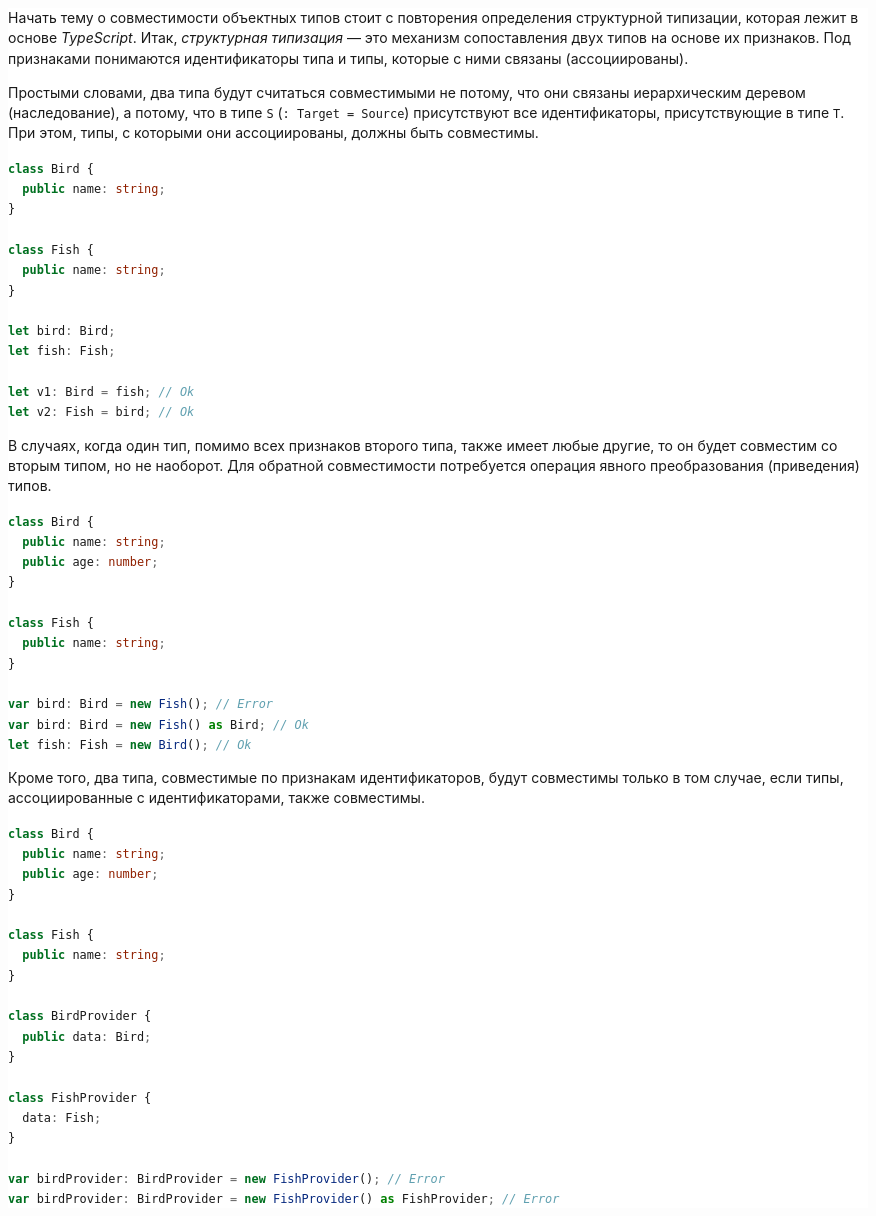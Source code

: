 Начать тему о совместимости объектных типов стоит с повторения определения структурной типизации, которая лежит в основе _TypeScript_. Итак, _структурная типизация_ — это механизм сопоставления двух типов на основе их признаков. Под признаками понимаются идентификаторы типа и типы, которые с ними связаны (ассоциированы).

Простыми словами, два типа будут считаться совместимыми не потому, что они связаны иерархическим деревом (наследование), а потому, что в типе `S` (`: Target = Source`) присутствуют все идентификаторы, присутствующие в типе `T`. При этом, типы, с которыми они ассоциированы, должны быть совместимы.

```ts
class Bird {
  public name: string;
}

class Fish {
  public name: string;
}

let bird: Bird;
let fish: Fish;

let v1: Bird = fish; // Ok
let v2: Fish = bird; // Ok
```

В случаях, когда один тип, помимо всех признаков второго типа, также имеет любые другие, то он будет совместим со вторым типом, но не наоборот. Для обратной совместимости потребуется операция явного преобразования (приведения) типов.

```ts
class Bird {
  public name: string;
  public age: number;
}

class Fish {
  public name: string;
}

var bird: Bird = new Fish(); // Error
var bird: Bird = new Fish() as Bird; // Ok
let fish: Fish = new Bird(); // Ok
```

Кроме того, два типа, совместимые по признакам идентификаторов, будут совместимы только в том случае, если типы, ассоциированные с идентификаторами, также совместимы.

```ts
class Bird {
  public name: string;
  public age: number;
}

class Fish {
  public name: string;
}

class BirdProvider {
  public data: Bird;
}

class FishProvider {
  data: Fish;
}

var birdProvider: BirdProvider = new FishProvider(); // Error
var birdProvider: BirdProvider = new FishProvider() as FishProvider; // Error
```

══════════════════════════════

Problem statement: A single figure answers this: how many lines of the material hold "идентификаторы".

Exercise output: 2